Cela commence à sentir la trouille dans les chaumières de Belgique, ce pays de propriétaires. Pour la première fois depuis longtemps, une baisse du prix d’achat des maisons et des appartements est constatée. Quand on a été plutôt habitué à des pourcentages de hausse atteignant parfois deux chiffres, cela fait un choc. Finies, les plus-values rêvées, même par ceux qui ne comptaient de toute façon pas vendre. Dans un contexte économique international totalement anxiogène, c’est le scénario "espagnol" du crash immobilier qui saute à l'esprit. On n'en est heureusement pas là.

Le récent rapport "Belgian Real Estate" d'ING n’est toutefois pas passé inaperçu. Julien Manceaux, senior economist maison, y prédit qu’à partir de 2014, le marché immobilier belge pourrait connaître une baisse de minimum 15 % du prix des habitations. De quoi ramener leur valeur au niveau des années 2006-2007.

Bon prince, le même économiste vous offre aussi les arguments pour relativiser ce retour en arrière: "Quelqu’un qui a acheté il y a 20 ans ou plus ne perdra pas une grande plus-value. Et celui qui est devenu propriétaire ces dernières années, dans l’optique de l’habiter au moins 30 ans, la fera aussi sa plus-value. C’est juste qu’après cette correction du marché, on va revenir à une croissance des prix plus saine, 2 ou 3 % par an.

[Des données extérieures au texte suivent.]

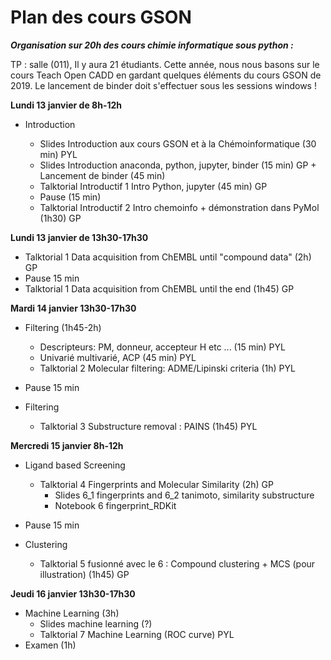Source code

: Plan des cours GSON
===================
___Organisation sur 20h des cours chimie informatique sous python :___

TP : salle (011), Il y aura 21 étudiants.
Cette année, nous nous basons sur le cours Teach Open CADD en gardant quelques éléments du cours GSON de 2019.
Le lancement de binder doit s'effectuer sous les sessions windows !

**Lundi 13 janvier de 8h-12h**

- Introduction

  - Slides Introduction aux cours GSON et à la Chémoinformatique (30 min) PYL
  - Slides Introduction anaconda, python, jupyter, binder (15 min) GP + Lancement de binder (45 min)
  - Talktorial Introductif 1 Intro Python, jupyter (45 min)  GP
  - Pause (15 min)
  - Talktorial Introductif 2 Intro chemoinfo + démonstration dans PyMol (1h30) GP

**Lundi 13 janvier de 13h30-17h30**

- Talktorial 1 Data acquisition from ChEMBL until "compound data" (2h) GP
- Pause 15 min
- Talktorial 1 Data acquisition from ChEMBL until the end (1h45) GP

**Mardi 14 janvier 13h30-17h30**

- Filtering (1h45-2h)

  - Descripteurs: PM, donneur, accepteur H etc ... (15 min) PYL
  - Univarié multivarié, ACP (45 min) PYL
  - Talktorial 2 Molecular filtering: ADME/Lipinski criteria (1h) PYL
  
- Pause 15 min
- Filtering 
  - Talktorial 3 Substructure removal : PAINS (1h45) PYL


**Mercredi 15 janvier 8h-12h**
- Ligand based Screening

  - Talktorial 4 Fingerprints and Molecular Similarity (2h) GP
    - Slides 6_1 fingerprints and 6_2 tanimoto, similarity substructure
    - Notebook 6 fingerprint_RDKit
- Pause 15 min
- Clustering

  - Talktorial 5 fusionné avec le 6 : Compound clustering + MCS (pour illustration) (1h45) GP


**Jeudi 16 janvier 13h30-17h30**

- Machine Learning (3h)
  - Slides machine learning (?)
  - Talktorial 7 Machine Learning (ROC curve) PYL
- Examen (1h)
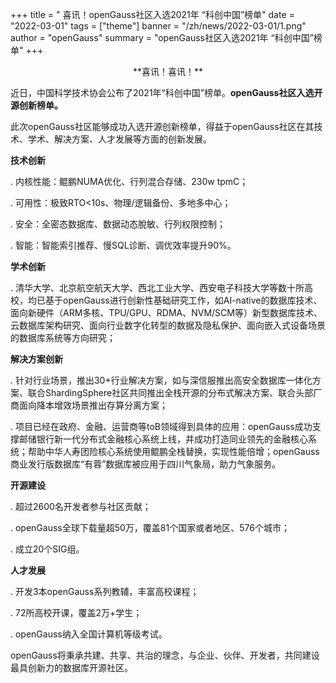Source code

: ﻿+++
title = " 喜讯！openGauss社区入选2021年 “科创中国”榜单"
date = "2022-03-01"
tags = ["theme"]
banner = "/zh/news/2022-03-01/1.png"
author = "openGauss"
summary = "openGauss社区入选2021年 “科创中国”榜单"
+++



<center>**喜讯！喜讯！**</center>


近日，中国科学技术协会公布了2021年“科创中国”榜单。**openGauss社区入选开源创新榜单。**

此次openGauss社区能够成功入选开源创新榜单，得益于openGauss社区在其技术、学术、解决方案、人才发展等方面的创新发展。


**技术创新**

. 内核性能：鲲鹏NUMA优化、行列混合存储、230w tpmC；

. 可用性：极致RTO<10s、物理/逻辑备份、多地多中心；

. 安全：全密态数据库、数据动态脫敏、行列权限控制；

. 智能：智能索引推荐、慢SQL诊断、调优效率提升90%。


**学术创新**


. 清华大学、北京航空航天大学、西北工业大学、西安电子科技大学等数十所高校，均已基于openGauss进行创新性基础研究工作，如AI-native的数据库技术、面向新硬件（ARM多核、TPU/GPU、RDMA、NVM/SCM等）新型数据库技术、云数据库架构研究、面向行业数字化转型的数据及隐私保护、面向嵌入式设备场景的数据库系统等方向研究；


**解决方案创新**


. 针对行业场景，推出30+行业解决方案，如与深信服推出高安全数据库一体化方案、联合ShardingSphere社区共同推出全栈开源的分布式解决方案、联合头部厂商面向降本增效场景推出存算分离方案；

. 项目已经在政府、金融、运营商等toB领域得到具体的应用：openGauss成功支撑邮储银行新一代分布式金融核心系统上线，并成功打造同业领先的金融核心系统；帮助中华人寿团险核心系统使用鲲鹏全栈替换，实现性能倍增；openGauss商业发行版数据库“有蓉”数据库被应用于四川气象局，助力气象服务。


**开源建设**

. 超过2600名开发者参与社区贡献；

. openGauss全球下载量超50万，覆盖81个国家或者地区、576个城市；

. 成立20个SIG组。


**人才发展**

. 开发3本openGauss系列教辅，丰富高校课程；

. 72所高校开课，覆盖2万+学生；

. openGauss纳入全国计算机等级考试。

openGauss将秉承共建、共享、共治的理念，与企业、伙伴、开发者，共同建设最具创新力的数据库开源社区。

Un rythme plus conforme à la croissance générale de notre économie". En fait, c'est une mini-bulle spéculative qui va éclater.

La baisse de prix actuelle, le début de la fin?

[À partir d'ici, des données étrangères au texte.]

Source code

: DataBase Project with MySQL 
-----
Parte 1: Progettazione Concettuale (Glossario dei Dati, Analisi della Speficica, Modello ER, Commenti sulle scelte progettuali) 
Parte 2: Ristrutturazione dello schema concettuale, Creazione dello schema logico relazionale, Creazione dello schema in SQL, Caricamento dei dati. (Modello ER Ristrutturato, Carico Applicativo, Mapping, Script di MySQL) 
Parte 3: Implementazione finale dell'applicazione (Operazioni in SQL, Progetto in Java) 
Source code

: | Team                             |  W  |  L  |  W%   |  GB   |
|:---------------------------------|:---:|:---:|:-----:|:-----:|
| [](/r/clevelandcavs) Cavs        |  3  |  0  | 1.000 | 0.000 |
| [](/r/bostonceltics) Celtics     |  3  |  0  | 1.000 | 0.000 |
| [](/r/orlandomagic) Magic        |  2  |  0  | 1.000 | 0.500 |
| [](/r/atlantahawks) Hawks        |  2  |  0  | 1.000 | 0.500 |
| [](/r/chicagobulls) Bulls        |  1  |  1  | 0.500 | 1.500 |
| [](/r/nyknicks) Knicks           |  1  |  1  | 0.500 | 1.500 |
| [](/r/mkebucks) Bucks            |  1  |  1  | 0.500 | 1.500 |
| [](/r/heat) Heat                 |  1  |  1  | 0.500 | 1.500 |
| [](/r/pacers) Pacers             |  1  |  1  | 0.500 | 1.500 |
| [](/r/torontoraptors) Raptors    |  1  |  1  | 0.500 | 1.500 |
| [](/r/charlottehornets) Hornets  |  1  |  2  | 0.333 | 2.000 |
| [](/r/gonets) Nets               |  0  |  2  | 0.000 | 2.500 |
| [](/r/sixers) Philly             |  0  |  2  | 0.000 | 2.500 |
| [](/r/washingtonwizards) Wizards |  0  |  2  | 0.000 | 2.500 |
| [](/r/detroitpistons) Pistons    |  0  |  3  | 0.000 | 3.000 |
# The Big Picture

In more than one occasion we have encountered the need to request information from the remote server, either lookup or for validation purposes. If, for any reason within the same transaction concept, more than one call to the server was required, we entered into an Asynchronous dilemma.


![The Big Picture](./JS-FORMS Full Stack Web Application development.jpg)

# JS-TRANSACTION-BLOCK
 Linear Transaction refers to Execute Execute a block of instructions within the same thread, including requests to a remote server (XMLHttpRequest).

Le baromètre des notaires signale de son côté qu’à la fin du premier trimestre 2012, le prix des maisons d’habitation avait baissé de 2,3 % (4,6 % pour les appartements) par rapport au trimestre précédent. Il y a évidemment des disparités régionales: ainsi les appartements ont beaucoup plus diminué à Bruxelles qu’ailleurs tandis que pour les maisons, ce constat vaut pour la province de Namur.

Mais, apparemment, pas de quoi s’inquiéter. Du moins selon Bart Van Opstal, président de la Fédération royale du notariat belge: "Si on compare les prix moyens du premier trimestre de cette année avec les prix moyens d’il y a un an, ils sont en hausse. Cette baisse est juste une correction du marché, on est encore très loin des chutes enregistrées dans d’autres pays de la zone euro".

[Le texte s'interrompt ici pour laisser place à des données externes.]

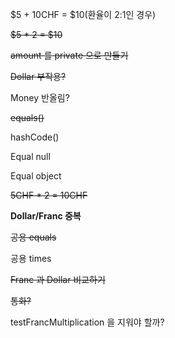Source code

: $5 + 10CHF = $10(환율이 2:1인 경우)

~~$5 * 2 = $10~~

~~amount 를 private 으로 만들기~~

~~Dollar 부작용?~~

Money 반올림?

~~equals()~~

hashCode()

Equal null

Equal object

~~5CHF * 2 = 10CHF~~

**Dollar/Franc 중복**

~~공용 equals~~

공용 times

~~Franc 과 Dollar 비교하기~~

~~통화?~~

testFrancMultiplication 을 지워야 할까?
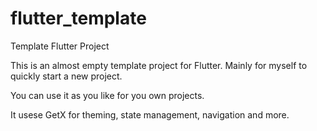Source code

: # flutter_template
Template Flutter Project


This is an almost empty template project for Flutter.
Mainly for myself to quickly start a new project.

You can use it as you like for you own projects.

It usese GetX for theming, state management, navigation and more.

Selon l’étude d’ING, en 2011, l’immobilier a enregistré une croissance des prix de 3,7 %, en parfaite ligne avec l’inflation. Cette année-ci s’annonce moins bonne avec toujours une croissance mais limitée à 1,5 %. Seule une reprise économique plus vigoureuse que prévu pourrait permettre à ce chiffre de remonter. D’accord, ce n’est pas mirobolant mais c’est toujours mieux que ce qui attend les propriétaires dans deux ans.

Faut-il vendre aujourd'hui?

Ce n'est pas obligatoire. La conjoncture actuelle est encore favorable. Pour preuve, le nombre de transactions durant le premier trimestre de cette année était encore en hausse par rapport au chiffre de la même période en 2011. Côté acheteurs, cela s'explique facilement: les taux d'intérêt hypothécaires correspondent à l'inflation actuelle, entre 3 et 4 %. Les crédits ne sont donc pas chers. "Actuellement, les banques se rendent compte qu'investir les fonds de leurs clients dans de pareils crédits est une activité sans risque. C'est un aspect à ne pas négliger", observe aussi Bart Van Opstal. Et malgré la baisse des prix observée depuis le début de l'année, les plus-values réalisées par les vendeurs sont encore réelles.

Mais si l'on se fie à l'étude annuelle d'ING, le propriétaire avisé attendra 2013. Une hausse des taux d'intérêt est attendue pour la fin de l'an prochain. Et dans les mois qui la précèdent, elle devrait donner lieu à une forte demande de la part d’acheteurs voulant profiter des conditions de financement tant qu'elles sont favorables. Julien Manceaux parie aussi sur un contexte économique belge plus favorable qu'aujourd'hui et donc, une remontée de la confiance des consommateurs. Tout se mettrait alors en place pour un rattrapage à la hausse et des augmentations de la valeur des biens, supérieures à 5 %. "Le bouquet final d'un âge d'or pour les vendeurs."